Roanoke Times Copyright (c) 1995, Landmark Communications, Inc. DATE: THURSDAY, June 16, 1994 TAG: 9406210080 SECTION: VIRGINIA PAGE: C-4 EDITION: METRO SOURCE: Associated Press DATELINE: LYNCHBURG LENGTH: Medium
More than 20 faculty and staff members at Liberty have been cut over the past month, including the two professors who ran the Center for Creation Studies.
``We're just trying to be as fiscally responsible as we can,'' said Norm Westervelt, Liberty's vice president of administration and finances.
Chancellor Jerry Falwell notified school supporters in March that Liberty faced an immediate shortfall of $500,000 for the semester just concluded. That announcement came on top of a report given to a group of the university's creditors that Liberty had a $7 million operating deficit at the end of December.
Falwell still must come up with money to pay off the university's debts. A debt restructuring plan issued in 1992 listed the school's secured debts at $73 million.
According to a press release issued by university spokesman Mark DeMoss, the school has reduced its total work force by 3.6 percent. That would mean the elimination of 21 people out of a total of 603 employees, though Westervelt said he could not confirm an exact figure.
Westervelt said no further cuts are planned at Liberty. However, university staff members who have been laid off have said the number of jobs eliminated already exceeds 21.
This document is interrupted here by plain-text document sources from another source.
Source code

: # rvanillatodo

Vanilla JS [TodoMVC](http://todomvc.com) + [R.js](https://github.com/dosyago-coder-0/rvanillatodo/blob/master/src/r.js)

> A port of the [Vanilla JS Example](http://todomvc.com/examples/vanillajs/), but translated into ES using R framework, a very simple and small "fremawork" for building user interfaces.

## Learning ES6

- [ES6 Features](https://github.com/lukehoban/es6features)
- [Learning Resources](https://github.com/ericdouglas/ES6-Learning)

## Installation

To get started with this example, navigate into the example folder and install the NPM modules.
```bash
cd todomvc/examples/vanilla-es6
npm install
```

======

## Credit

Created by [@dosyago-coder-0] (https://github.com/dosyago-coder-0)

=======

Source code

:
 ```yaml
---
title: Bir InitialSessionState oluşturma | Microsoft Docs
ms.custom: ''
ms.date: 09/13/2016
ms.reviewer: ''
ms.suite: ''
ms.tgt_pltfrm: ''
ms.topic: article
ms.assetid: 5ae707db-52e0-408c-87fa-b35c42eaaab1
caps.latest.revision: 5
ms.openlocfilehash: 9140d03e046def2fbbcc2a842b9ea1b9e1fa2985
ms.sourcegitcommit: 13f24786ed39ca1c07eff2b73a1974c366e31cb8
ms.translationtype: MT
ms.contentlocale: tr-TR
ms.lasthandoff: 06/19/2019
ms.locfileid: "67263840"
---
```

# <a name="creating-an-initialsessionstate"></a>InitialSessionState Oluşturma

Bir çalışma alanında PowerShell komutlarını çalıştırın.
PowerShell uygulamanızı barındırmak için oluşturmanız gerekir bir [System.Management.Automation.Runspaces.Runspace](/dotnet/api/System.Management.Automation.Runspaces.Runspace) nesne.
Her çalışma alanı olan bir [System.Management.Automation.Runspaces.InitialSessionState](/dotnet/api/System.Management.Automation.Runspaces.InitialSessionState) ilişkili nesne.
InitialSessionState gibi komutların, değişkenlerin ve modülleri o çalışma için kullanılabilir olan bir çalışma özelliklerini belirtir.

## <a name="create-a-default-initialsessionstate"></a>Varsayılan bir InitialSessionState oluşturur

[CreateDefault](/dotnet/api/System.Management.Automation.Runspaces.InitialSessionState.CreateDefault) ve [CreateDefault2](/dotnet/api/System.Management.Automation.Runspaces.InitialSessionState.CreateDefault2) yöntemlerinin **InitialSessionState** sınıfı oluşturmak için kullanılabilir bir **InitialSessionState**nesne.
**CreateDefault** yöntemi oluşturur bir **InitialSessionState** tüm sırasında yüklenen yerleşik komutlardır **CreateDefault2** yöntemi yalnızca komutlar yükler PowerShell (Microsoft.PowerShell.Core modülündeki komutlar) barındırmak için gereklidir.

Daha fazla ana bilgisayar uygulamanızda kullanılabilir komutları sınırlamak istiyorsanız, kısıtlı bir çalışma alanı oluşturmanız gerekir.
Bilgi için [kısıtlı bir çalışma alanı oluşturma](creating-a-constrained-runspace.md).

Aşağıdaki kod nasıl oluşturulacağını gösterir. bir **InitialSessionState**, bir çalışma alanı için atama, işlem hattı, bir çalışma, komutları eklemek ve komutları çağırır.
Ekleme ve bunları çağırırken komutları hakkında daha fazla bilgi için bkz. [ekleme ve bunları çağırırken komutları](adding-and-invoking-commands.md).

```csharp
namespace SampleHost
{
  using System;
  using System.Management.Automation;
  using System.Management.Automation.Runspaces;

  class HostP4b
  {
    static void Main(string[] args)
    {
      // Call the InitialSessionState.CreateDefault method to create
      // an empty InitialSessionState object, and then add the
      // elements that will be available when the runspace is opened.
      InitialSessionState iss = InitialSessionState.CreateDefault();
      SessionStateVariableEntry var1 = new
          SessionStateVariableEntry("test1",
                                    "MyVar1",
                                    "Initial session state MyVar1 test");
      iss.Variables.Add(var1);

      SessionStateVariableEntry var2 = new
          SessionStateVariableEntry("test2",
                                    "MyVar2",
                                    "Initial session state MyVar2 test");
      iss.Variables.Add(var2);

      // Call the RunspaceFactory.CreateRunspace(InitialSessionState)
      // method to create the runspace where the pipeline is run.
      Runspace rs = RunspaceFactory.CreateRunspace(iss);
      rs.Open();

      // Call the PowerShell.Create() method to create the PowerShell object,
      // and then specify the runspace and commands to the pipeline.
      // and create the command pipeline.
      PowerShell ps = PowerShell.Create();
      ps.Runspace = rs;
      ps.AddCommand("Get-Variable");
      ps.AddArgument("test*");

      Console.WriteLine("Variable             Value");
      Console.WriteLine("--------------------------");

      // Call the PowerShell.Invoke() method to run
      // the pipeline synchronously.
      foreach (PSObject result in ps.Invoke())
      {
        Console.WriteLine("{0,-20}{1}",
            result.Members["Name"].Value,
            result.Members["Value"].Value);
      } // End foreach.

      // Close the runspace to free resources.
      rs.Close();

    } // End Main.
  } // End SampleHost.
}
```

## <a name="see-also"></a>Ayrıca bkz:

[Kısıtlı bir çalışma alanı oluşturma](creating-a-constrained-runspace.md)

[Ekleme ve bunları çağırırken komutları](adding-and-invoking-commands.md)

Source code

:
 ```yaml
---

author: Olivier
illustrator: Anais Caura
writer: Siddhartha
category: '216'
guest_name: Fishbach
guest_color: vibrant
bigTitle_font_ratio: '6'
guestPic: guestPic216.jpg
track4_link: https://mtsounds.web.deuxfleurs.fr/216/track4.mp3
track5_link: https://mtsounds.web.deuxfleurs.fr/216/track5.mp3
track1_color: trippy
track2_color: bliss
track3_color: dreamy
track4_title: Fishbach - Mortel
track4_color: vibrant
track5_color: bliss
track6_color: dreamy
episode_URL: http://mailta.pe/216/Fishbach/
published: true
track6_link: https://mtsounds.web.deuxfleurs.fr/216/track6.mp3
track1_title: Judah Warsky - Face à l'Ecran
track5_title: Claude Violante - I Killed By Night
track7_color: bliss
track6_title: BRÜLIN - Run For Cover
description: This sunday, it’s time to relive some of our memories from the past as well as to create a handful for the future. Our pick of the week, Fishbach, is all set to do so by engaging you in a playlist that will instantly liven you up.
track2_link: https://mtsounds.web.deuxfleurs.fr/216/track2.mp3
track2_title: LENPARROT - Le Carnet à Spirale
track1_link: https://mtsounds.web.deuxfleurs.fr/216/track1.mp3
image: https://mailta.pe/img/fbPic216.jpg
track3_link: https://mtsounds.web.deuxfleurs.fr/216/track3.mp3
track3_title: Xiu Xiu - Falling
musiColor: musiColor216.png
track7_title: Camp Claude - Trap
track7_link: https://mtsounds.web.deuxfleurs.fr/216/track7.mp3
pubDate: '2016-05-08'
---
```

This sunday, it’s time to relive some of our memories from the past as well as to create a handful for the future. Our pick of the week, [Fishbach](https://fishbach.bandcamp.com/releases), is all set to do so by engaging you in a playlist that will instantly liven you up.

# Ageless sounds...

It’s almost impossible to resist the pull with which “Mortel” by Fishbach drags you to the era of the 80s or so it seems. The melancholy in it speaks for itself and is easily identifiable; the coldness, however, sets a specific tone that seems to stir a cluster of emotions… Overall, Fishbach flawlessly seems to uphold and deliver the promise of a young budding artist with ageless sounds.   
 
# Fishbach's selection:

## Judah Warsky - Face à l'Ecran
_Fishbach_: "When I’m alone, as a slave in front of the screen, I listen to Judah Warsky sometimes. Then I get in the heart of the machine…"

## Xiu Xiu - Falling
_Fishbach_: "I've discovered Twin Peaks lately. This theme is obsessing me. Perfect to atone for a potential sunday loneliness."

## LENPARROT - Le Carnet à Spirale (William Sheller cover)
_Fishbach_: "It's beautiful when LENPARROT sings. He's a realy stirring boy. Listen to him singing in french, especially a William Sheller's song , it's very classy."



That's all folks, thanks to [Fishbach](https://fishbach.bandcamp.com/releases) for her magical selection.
The former staff members, who asked that their names not be used because of fear that they would be unable to find new employment, told The News & Advance that cuts have been made in Liberty's purchasing and athletic departments as well as in the School of Arts and Sciences and the adult education extension program.
Liberty has been trimming its payroll since the 1989-90 school year, when it hit a peak of $20 million. By the 1991-92 school year, according to the most recent tax forms filed with the Internal Revenue Service, the school's payroll had been pared to $17.4 million.
Lane Lester, director of Liberty's creation studies program, said he and associate director James Hall were notified Thursday that their jobs had been eliminated.
``It was a complete shock,'' said Lester, who has been on Liberty's faculty 15 years. ``The Center has been one of the distinctives of the school. I have no idea what will happen to it.''
Hall, who was cleaning out his office Tuesday, declined to comment except to say, ``My work here is finished.'' He taught at the university for 19 years.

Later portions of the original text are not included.